Your task: Check each line of the material below, and copy it if it holds the string "Demo".

The input:
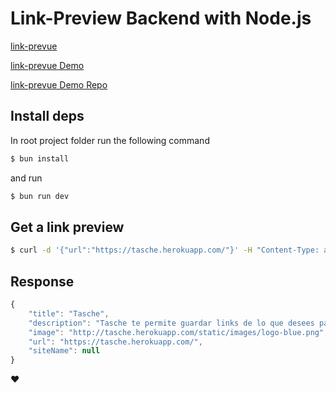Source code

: # Link-Preview Backend with Node.js

[link-prevue](https://github.com/nivaldomartinez/link-prevue)

[link-prevue Demo](https://link-prevue.herokuapp.com/)

[link-prevue Demo Repo](https://github.com/nivaldomartinez/link-prevue-demo)

## Install deps

In root project folder run the following command

```sh
$ bun install
```

and run

```sh
$ bun run dev
```

## Get a link preview

```sh
$ curl -d '{"url":"https://tasche.herokuapp.com/"}' -H "Content-Type: application/json" http://localhost:3000/preview
```

## Response

```js
{
    "title": "Tasche",
    "description": "Tasche te permite guardar links de lo que desees para que siempre lo tengas contigo",
    "image": "http://tasche.herokuapp.com/static/images/logo-blue.png",
    "url": "https://tasche.herokuapp.com/",
    "siteName": null
}
```

:heart:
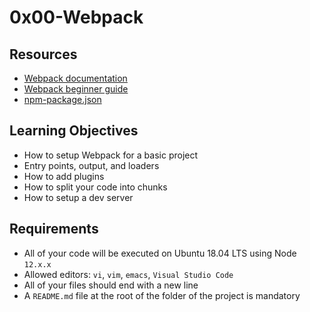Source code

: # 0x00-Webpack

## Resources
- [Webpack documentation](https://intranet.hbtn.io/rltoken/Yv7D3EsylSRKfajU-Nxqpg)
- [Webpack beginner guide](https://intranet.hbtn.io/rltoken/dXS8B8cGmr8Ny2Dm_bJxKQ)
- [npm-package.json](https://intranet.hbtn.io/rltoken/kGpFIs70MTsbXnmUBCwU6w)

## Learning Objectives
- How to setup Webpack for a basic project
- Entry points, output, and loaders
- How to add plugins
- How to split your code into chunks
- How to setup a dev server

## Requirements
- All of your code will be executed on Ubuntu 18.04 LTS using Node ```12.x.x```
- Allowed editors: ```vi```, ```vim```, ```emacs```, ```Visual Studio Code```
- All of your files should end with a new line
- A ```README.md``` file at the root of the folder of the project is mandatory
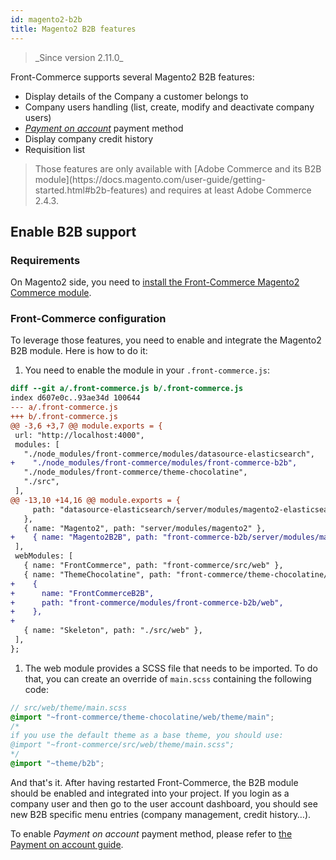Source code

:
 ```yaml
---
id: magento2-b2b
title: Magento2 B2B features
---
```


<blockquote class="feature--new">
_Since version 2.11.0_
</blockquote>

Front-Commerce supports several Magento2 B2B features:

* Display details of the Company a customer belongs to
* Company users handling (list, create, modify and deactivate company users)
* [_Payment on account_](/docs/advanced/payments/payment-on-account.html) payment method
* Display company credit history
* Requisition list

<blockquote class="info">
Those features are only available with [Adobe Commerce and its B2B module](https://docs.magento.com/user-guide/getting-started.html#b2b-features) and requires at least Adobe Commerce 2.4.3.
</blockquote>

## Enable B2B support

### Requirements

On Magento2 side, you need to [install the Front-Commerce Magento2 Commerce module](/docs/magento2/commerce.html#Magento2-Commerce-module-installation).

### Front-Commerce configuration

To leverage those features, you need to enable and integrate the Magento2 B2B module. Here is how to do it:

1. You need to enable the module in your `.front-commerce.js`:
  ```diff
diff --git a/.front-commerce.js b/.front-commerce.js
index d607e0c..93ae34d 100644
--- a/.front-commerce.js
+++ b/.front-commerce.js
@@ -3,6 +3,7 @@ module.exports = {
   url: "http://localhost:4000",
   modules: [
     "./node_modules/front-commerce/modules/datasource-elasticsearch",
+    "./node_modules/front-commerce/modules/front-commerce-b2b",
     "./node_modules/front-commerce/theme-chocolatine",
     "./src",
   ],
@@ -13,10 +14,16 @@ module.exports = {
       path: "datasource-elasticsearch/server/modules/magento2-elasticsearch",
     },
     { name: "Magento2", path: "server/modules/magento2" },
+    { name: "Magento2B2B", path: "front-commerce-b2b/server/modules/magento2" },
   ],
   webModules: [
     { name: "FrontCommerce", path: "front-commerce/src/web" },
     { name: "ThemeChocolatine", path: "front-commerce/theme-chocolatine/web" },
+    {
+      name: "FrontCommerceB2B",
+      path: "front-commerce/modules/front-commerce-b2b/web",
+    },
+
     { name: "Skeleton", path: "./src/web" },
   ],
 };
  ```
1. The web module provides a SCSS file that needs to be imported. To do that, you can create an override of `main.scss` containing the following code:
  ```scss
// src/web/theme/main.scss
@import "~front-commerce/theme-chocolatine/web/theme/main";
/*
if you use the default theme as a base theme, you should use:
@import "~front-commerce/src/web/theme/main.scss";
*/
@import "~theme/b2b";
  ```

And that's it. After having restarted Front-Commerce, the B2B module should be enabled and integrated into your project. If you login as a company user and then go to the user account dashboard, you should see new B2B specific menu entries (company management, credit history…).

To enable _Payment on account_ payment method, please refer to [the Payment on account guide](/docs/advanced/payments/payment-on-account.html).
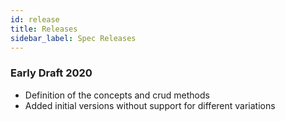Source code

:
 ```yaml
---
id: release
title: Releases
sidebar_label: Spec Releases
---
```



### Early Draft 2020

- Definition of the concepts and crud methods
- Added initial versions without support for different variations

Result of the exercise:
[link-prevue Demo](https://link-prevue.herokuapp.com/)
[link-prevue Demo Repo](https://github.com/nivaldomartinez/link-prevue-demo)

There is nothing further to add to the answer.